The incidence of postradiation VCFs may depend on preexisting spinal instability. Recently, the SOSG developed the SINS, a reliable scoring system to detect spinal instability [11]. The clinical validation of the SINS has been limited to selected case series [19, 20]. For example, Sahgal et al. investigated the risk factors for VCFs using the six SINS criteria. Preexisting VCFs, bone lesion type (lytic tumor), and malalignment were found to be significant factors, indicating the utility of the SINS in predicting the postradiotherapy risk of VCFs [18].

In this study, we report the first clinical observation of an association between the SINS criteria and post-C-ion RT VCFs in patients with spinal or paraspinal sarcomas. Univariate analysis suggested that fracture location (junctional), pain (mechanical), alignment (not normal), and vertebral body collapse (positive) were risk factors for post-C-ion RT VCFs. These findings are essentially consistent with those of other studies. Importantly, none of the SINS components individually were predictive in multivariate analysis. However, a larger sample size is required before solid conclusions can be drawn with respect to the utility of any single SINS component in predicting the risk of post-C-ion RT VCFs.

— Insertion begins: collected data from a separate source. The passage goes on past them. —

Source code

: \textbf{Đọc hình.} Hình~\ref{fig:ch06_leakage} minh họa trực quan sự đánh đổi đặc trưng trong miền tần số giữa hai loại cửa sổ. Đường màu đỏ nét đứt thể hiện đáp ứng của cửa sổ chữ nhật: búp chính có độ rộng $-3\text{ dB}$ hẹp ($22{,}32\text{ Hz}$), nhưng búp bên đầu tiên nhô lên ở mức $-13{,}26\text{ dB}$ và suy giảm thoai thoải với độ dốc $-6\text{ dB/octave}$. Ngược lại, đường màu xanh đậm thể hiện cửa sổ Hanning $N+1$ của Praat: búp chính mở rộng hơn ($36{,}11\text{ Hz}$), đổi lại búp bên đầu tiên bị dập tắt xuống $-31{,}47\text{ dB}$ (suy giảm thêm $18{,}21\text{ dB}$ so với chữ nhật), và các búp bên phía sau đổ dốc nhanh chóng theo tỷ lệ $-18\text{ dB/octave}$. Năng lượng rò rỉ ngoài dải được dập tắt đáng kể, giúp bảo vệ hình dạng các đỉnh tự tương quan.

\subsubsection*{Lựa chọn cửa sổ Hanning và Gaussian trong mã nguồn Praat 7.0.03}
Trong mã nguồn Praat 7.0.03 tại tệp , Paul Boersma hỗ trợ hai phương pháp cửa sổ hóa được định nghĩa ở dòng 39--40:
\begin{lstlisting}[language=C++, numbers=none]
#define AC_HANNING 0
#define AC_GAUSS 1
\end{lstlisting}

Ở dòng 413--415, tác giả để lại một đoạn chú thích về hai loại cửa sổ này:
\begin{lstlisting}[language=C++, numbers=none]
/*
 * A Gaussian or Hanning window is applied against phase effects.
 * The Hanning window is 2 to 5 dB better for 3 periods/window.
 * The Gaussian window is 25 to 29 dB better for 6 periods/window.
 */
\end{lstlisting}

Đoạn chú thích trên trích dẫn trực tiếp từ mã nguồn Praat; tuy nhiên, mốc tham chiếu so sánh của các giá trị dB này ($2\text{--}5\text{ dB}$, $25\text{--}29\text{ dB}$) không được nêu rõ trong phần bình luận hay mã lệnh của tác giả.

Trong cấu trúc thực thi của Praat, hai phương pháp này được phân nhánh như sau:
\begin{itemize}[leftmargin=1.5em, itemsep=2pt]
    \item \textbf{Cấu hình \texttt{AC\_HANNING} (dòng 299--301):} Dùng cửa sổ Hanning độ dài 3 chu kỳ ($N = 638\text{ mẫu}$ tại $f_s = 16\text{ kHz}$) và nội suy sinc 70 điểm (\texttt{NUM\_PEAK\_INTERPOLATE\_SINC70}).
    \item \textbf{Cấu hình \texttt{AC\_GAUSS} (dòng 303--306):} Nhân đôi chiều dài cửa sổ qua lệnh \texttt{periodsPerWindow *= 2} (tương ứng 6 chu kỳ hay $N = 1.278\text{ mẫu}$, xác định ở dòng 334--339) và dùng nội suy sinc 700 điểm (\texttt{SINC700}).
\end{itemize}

In contrast, we did find that the overall SINS score was useful for predicting the risk of post-C-ion RT VCFs. The 1-year cumulative incidence rate of any VCF was 80% for patients with a SINS score of 8 or higher. Such a significant incidence of post-C-ion RT VCFs in high-risk patients raises the question of possible interventions to prevent VCFs. Thus, it is strongly recommended that after C-ion RT, all patients with a SINS score of 8 or higher consult with a spine surgeon for stabilization and multidisciplinary discussion, as in the case of metastatic spinal tumors [21].

Although this study demonstrated a clinical association between the SINS and post-C-ion RT VCFs, there are several study limitations. First, scoring of the pain component may not have been completely reliable because of the retrospective nature of the study. The SINS defines mechanical pain as movement-evoked pain that is relieved with recumbency [21]. Over- or underestimation of pain may have occurred, which would have influenced the overall SINS scores. Second, the SINS was not externally validated in the original study, even though excellent inter- and intraobserver reliability were demonstrated [11]. To overcome these shortcomings, we are planning a prospective study to further validate the SINS in this field.

In conclusion, use of the SINS in clinical settings may significantly improve decision-making processes with regard to predicting post-C-ion RT VCFs. Patients with a SINS score of 8 points or higher should ideally be referred to a spine surgeon for stabilization as well as multidisciplinary discussion. If the score is low (0–7 points) and the patient shows no symptoms, prompt surgery may be avoided and conservative treatment is a reasonable option.